Crossrail, a 117-kilometre railway line, will run from Reading and Heathrow Airport in the west of the capital to Shenfield and Abbey Wood in the east, and is already pushing up house prices along the route. Furthermore, agents predict even bigger investment gains when the route completes.
According to an analysis from Savills, house prices in most areas within a 500-metre radius of the planned new stations along the route have been rising faster than those farther away.
JLL predicts houses near stations will increase by up to 53 per cent between now and the end of 2020 as more and more investors pile in.
Many of these lie in previously poorly connected parts of London which investors hope will quickly become new investment hotspots.

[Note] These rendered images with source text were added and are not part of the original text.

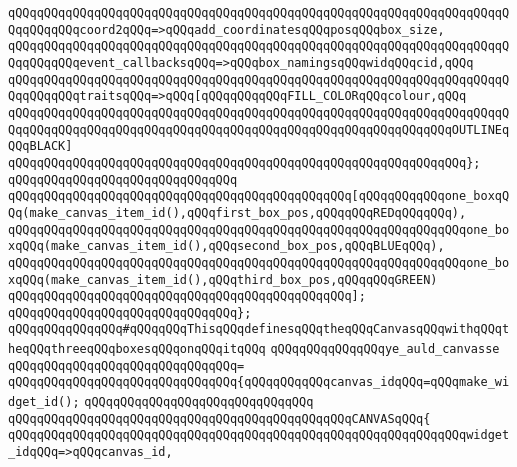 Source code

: \verb|qQQqqQQqqQQqqQQqqQQqqQQqqQQqqQQqqQQqqQQqqQQqqQQqqQQqqQQqqQQqqQQqqQQqqQQqqQQqqQQqcoord2qQQq=>qQQqadd_coordinatesqQQqposqQQqbox_size,|\newline
\verb|qQQqqQQqqQQqqQQqqQQqqQQqqQQqqQQqqQQqqQQqqQQqqQQqqQQqqQQqqQQqqQQqqQQqqQQqqQQqqQQqevent_callbacksqQQq=>qQQqbox_namingsqQQqwidqQQqcid,qQQq|\newline
\verb|qQQqqQQqqQQqqQQqqQQqqQQqqQQqqQQqqQQqqQQqqQQqqQQqqQQqqQQqqQQqqQQqqQQqqQQqqQQqqQQqtraitsqQQq=>qQQq[qQQqqQQqqQQqFILL_COLORqQQqcolour,qQQq|\newline
\verb|qQQqqQQqqQQqqQQqqQQqqQQqqQQqqQQqqQQqqQQqqQQqqQQqqQQqqQQqqQQqqQQqqQQqqQQqqQQqqQQqqQQqqQQqqQQqqQQqqQQqqQQqqQQqqQQqqQQqqQQqqQQqqQQqqQQqOUTLINEqQQqBLACK]|\newline
\verb|qQQqqQQqqQQqqQQqqQQqqQQqqQQqqQQqqQQqqQQqqQQqqQQqqQQqqQQqqQQqqQQq};|\newline
\newline
\verb|qQQqqQQqqQQqqQQqqQQqqQQqqQQqqQQq|\newline
\verb|qQQqqQQqqQQqqQQqqQQqqQQqqQQqqQQqqQQqqQQqqQQqqQQq[qQQqqQQqqQQqone_boxqQQq(make_canvas_item_id(),qQQqfirst_box_pos,qQQqqQQqREDqQQqqQQq),|\newline
\verb|qQQqqQQqqQQqqQQqqQQqqQQqqQQqqQQqqQQqqQQqqQQqqQQqqQQqqQQqqQQqqQQqone_boxqQQq(make_canvas_item_id(),qQQqsecond_box_pos,qQQqBLUEqQQq),|\newline
\verb|qQQqqQQqqQQqqQQqqQQqqQQqqQQqqQQqqQQqqQQqqQQqqQQqqQQqqQQqqQQqqQQqone_boxqQQq(make_canvas_item_id(),qQQqthird_box_pos,qQQqqQQqGREEN)|\newline
\verb|qQQqqQQqqQQqqQQqqQQqqQQqqQQqqQQqqQQqqQQqqQQqqQQq];|\newline
\verb|qQQqqQQqqQQqqQQqqQQqqQQqqQQqqQQq};|\newline
\newline
\verb|qQQqqQQqqQQqqQQq#qQQqqQQqThisqQQqdefinesqQQqtheqQQqCanvasqQQqwithqQQqtheqQQqthreeqQQqboxesqQQqonqQQqitqQQq|\newline
\newline
\verb|qQQqqQQqqQQqqQQqye_auld_canvasse|\newline
\verb|qQQqqQQqqQQqqQQqqQQqqQQqqQQqqQQq=|\newline
\verb|qQQqqQQqqQQqqQQqqQQqqQQqqQQqqQQq{qQQqqQQqqQQqcanvas_idqQQq=qQQqmake_widget_id();|\newline
\verb|qQQqqQQqqQQqqQQqqQQqqQQqqQQqqQQq|\newline
\verb|qQQqqQQqqQQqqQQqqQQqqQQqqQQqqQQqqQQqqQQqqQQqqQQqCANVASqQQq{|\newline
\verb|qQQqqQQqqQQqqQQqqQQqqQQqqQQqqQQqqQQqqQQqqQQqqQQqqQQqqQQqqQQqqQQqwidget_idqQQq=>qQQqcanvas_id,|\newline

Great Portland Estates is one of the developers already working on plans to convert a central site along the route, a former post office sorting office in Fitzrovia – an area north of Oxford Street often inhabited by companies that would prefer to base themselves in neighbouring Mayfair but can’t afford it.
Although often considered an upmarket neighbourhood and one-time home to celebrities including Ian McEwan, Griff Rhys Jones and Guy Ritchie, Fitzrovia also includes some areas of high deprivation. It means that the Office of National Statistics classifies the area as “environmentally deprived”.

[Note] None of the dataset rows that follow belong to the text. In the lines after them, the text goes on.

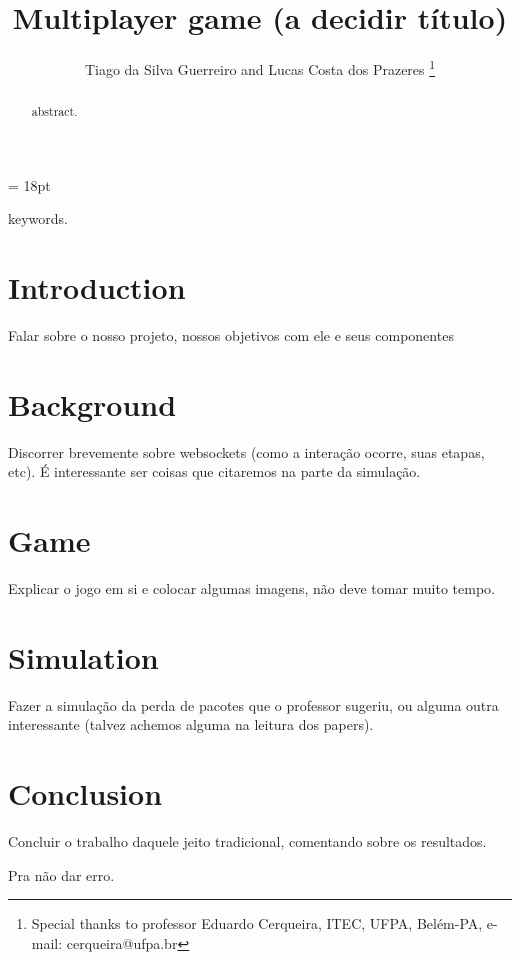 \documentclass[english]{sbrt}
\begin{document}
\title{Multiplayer game (a decidir título)}

\author{Tiago da Silva Guerreiro and Lucas Costa dos Prazeres
    \thanks{Special thanks to professor Eduardo Cerqueira, ITEC, UFPA, Belém-PA, e-mail: cerqueira@ufpa.br}%
}

\maketitle

\baselineskip = 18pt


\begin{abstract}
    abstract.
\end{abstract}
\begin{keywords}
    keywords.
\end{keywords}

\section{\textbf{Introduction}}
Falar sobre o nosso projeto, nossos objetivos com ele e seus componentes

\section{\textbf{Background}}
Discorrer brevemente sobre websockets (como a interação ocorre, suas etapas, etc). É interessante ser coisas que citaremos na parte da simulação.

\section{\textbf{Game}}
Explicar o jogo em si e colocar algumas imagens, não deve tomar muito tempo.

\section{\textbf{Simulation}}
Fazer a simulação da perda de pacotes que o professor sugeriu, ou alguma outra interessante (talvez achemos alguma na leitura dos papers).

\section{\textbf{Conclusion}}
Concluir o trabalho daquele jeito tradicional, comentando sobre os resultados.

\cite{maodv01} Pra não dar erro.



\end{document}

Last week construction work began to convert the £500 million (Dh2.87 billion) former Rathbone Place sorting office into 142 luxury apartments - 129 have already been sold, including a handful to buyers from Bahrain and the Middle East, fetching the developer £220.2m.
The controversial Make-designed development will also comprise 5,700 square metres of shops and offices as well as a semi-private garden square which members of the public will be able to use during the day time.
Prices start from £2.97m for a two-bedroom flat.
“[In part thanks to Crossrail] Fitzrovia is moving ahead and becoming the destination neighbourhood it deserves to be,” says Charlie Walsh, director of residential development sales at Savills, one of the agents on the scheme.
Q&A
What is Crossrail?
One of Europe’s largest railway and infrastructure construction projects. In December 2008 Transport for London and the Department for Transport signed an agreement committing them to financing the project to the tune of £15.9bn with construction work starting in 2009.
How long has it been planned?
Crossrail has been on the drawing board in London since 1948 in an attempt to better connect east and west London. Similar projects were also touted in the 1970s, ‘80s and ‘90s.
Why is the Rathbone Square scheme controversial?
Great Portland Estates bought the 2.3-acre Rathbone Place sorting office for £120m in 2011 (before the former owner Royal Mail was privatised). Westminster council granted planning permission to convert the site into flats, which is expected to generate the developer £97.5m in profit. It fuels claims from critics that the taxpayer lost out during the Royal Mail privatisation and that the venerable UK postal operator’s property portfolio was undervalued.
What else is Royal Mail selling?
Royal Mail owns unusually large sites in prime areas around London and elsewhere in the UK. According to its 2013 prospectus, the total value of its freehold properties stands at £787m and its leasehold properties are worth £318m. However, the Labour Party claims three more [Royal Mail] sites earmarked as surplus to requirement are worth as much as £1bn each - Mount Pleasant, Nine Elms and Paddington.